Outros afazeres mais ou menos conhecidos impedem-me de comentar devidamente o artigo que, hoje no Público, o sociólogo Elísio Estanque dedica ao PCP sob o título «O partido "bipolar": uma crítica de esquerda».
Nesse contexto, sendo certo que não deixei de registar um certa elegância na forma (tirando o título ) e até diversos elogios à acção e história do PCP, há entretanto um ponto nuclear e estruturante que, de imediato, não posso deixar a passar em claro.
É que Elísio Estanque escreve a dado passo que «o modelo soviético nunca foi, tanto quanto se sabe, objecto de uma reflexão séria por parte do partido».

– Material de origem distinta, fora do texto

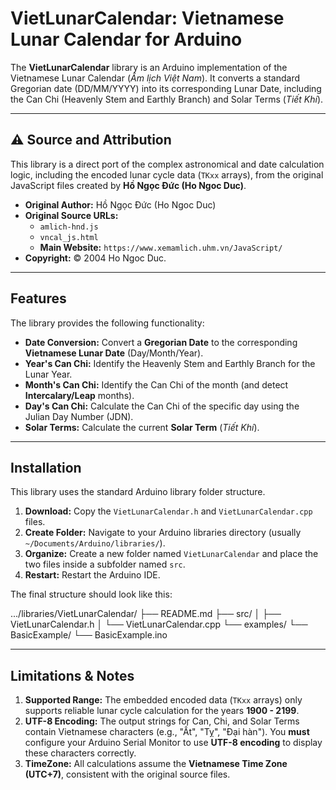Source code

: # VietLunarCalendar: Vietnamese Lunar Calendar for Arduino

The **VietLunarCalendar** library is an Arduino implementation of the Vietnamese Lunar Calendar (*Âm lịch Việt Nam*). It converts a standard Gregorian date (DD/MM/YYYY) into its corresponding Lunar Date, including the Can Chi (Heavenly Stem and Earthly Branch) and Solar Terms (*Tiết Khí*).

***

## ⚠️ Source and Attribution

This library is a direct port of the complex astronomical and date calculation logic, including the encoded lunar cycle data (`TKxx` arrays), from the original JavaScript files created by **Hồ Ngọc Đức (Ho Ngoc Duc)**.

* **Original Author:** Hồ Ngọc Đức (Ho Ngoc Duc)
* **Original Source URLs:**
    * `amlich-hnd.js`
    * `vncal_js.html`
    * **Main Website:** `https://www.xemamlich.uhm.vn/JavaScript/`
* **Copyright:** © 2004 Ho Ngoc Duc.

***

## Features

The library provides the following functionality:

* **Date Conversion:** Convert a **Gregorian Date** to the corresponding **Vietnamese Lunar Date** (Day/Month/Year).
* **Year's Can Chi:** Identify the Heavenly Stem and Earthly Branch for the Lunar Year.
* **Month's Can Chi:** Identify the Can Chi of the month (and detect **Intercalary/Leap** months).
* **Day's Can Chi:** Calculate the Can Chi of the specific day using the Julian Day Number (JDN).
* **Solar Terms:** Calculate the current **Solar Term** (*Tiết Khí*).

***

## Installation

This library uses the standard Arduino library folder structure.

1.  **Download:** Copy the `VietLunarCalendar.h` and `VietLunarCalendar.cpp` files.
2.  **Create Folder:** Navigate to your Arduino libraries directory (usually `~/Documents/Arduino/libraries/`).
3.  **Organize:** Create a new folder named `VietLunarCalendar` and place the two files inside a subfolder named `src`.
4.  **Restart:** Restart the Arduino IDE.

The final structure should look like this:

.../libraries/VietLunarCalendar/
├── README.md
├── src/
│   ├── VietLunarCalendar.h
│   └── VietLunarCalendar.cpp
└── examples/
    └── BasicExample/
        └── BasicExample.ino

***

## Limitations & Notes

1.  **Supported Range:** The embedded encoded data (`TKxx` arrays) only supports reliable lunar cycle calculation for the years **1900 - 2199**.
2.  **UTF-8 Encoding:** The output strings for Can, Chi, and Solar Terms contain Vietnamese characters (e.g., "Ất", "Tỵ", "Đại hàn"). You **must** configure your Arduino Serial Monitor to use **UTF-8 encoding** to display these characters correctly.
3.  **TimeZone:** All calculations assume the **Vietnamese Time Zone (UTC+7)**, consistent with the original source files.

Perante esta afirmação, e embora sublinhando que as reflexões sérias idealmente não têm fim, temo que seja legítimo pensar que Elísio Estanque nunca leu designadamente :
- «O Partido com Paredes de Vidro» de Álvaro Cunhal, publicado em 1986 (mas de redacção anterior à «perestroika») onde se defendem múltiplas concepções que não é preciso ser sociólogo para perceber que são um implícito mas, apesar disso, óbvio distanciamento de algumas das principais perversões que mancharam projectos de edificação do socialismo;
- a Resolução Política do XIII Congresso (Extraordinário), realizado em Maio de 1990 ( e depois completada com a do XIV Congresso) em que o seu núcleo central é a análise crítica e autocrítica dos problemas e evolução dos países socialistas, a começar pela URSS;
- O Programa do PCP em vigor que não só volta a condensar as análises críticas já referidas como expõe com apreciável desenvolvimento as características do socialismo que o PCP defende para Portugal e, ponto muito importante, estabelece dialecticamente a interligação, a anos-luz de qualquer bipolariedade, entre a luta do PCP na actualidade, a sua luta pela democracia avançada e a sua luta pelo socialismo.
Se não for aborrecido ou demorado demais, convém pois ler antes de escrever certas coisas. Passar bem.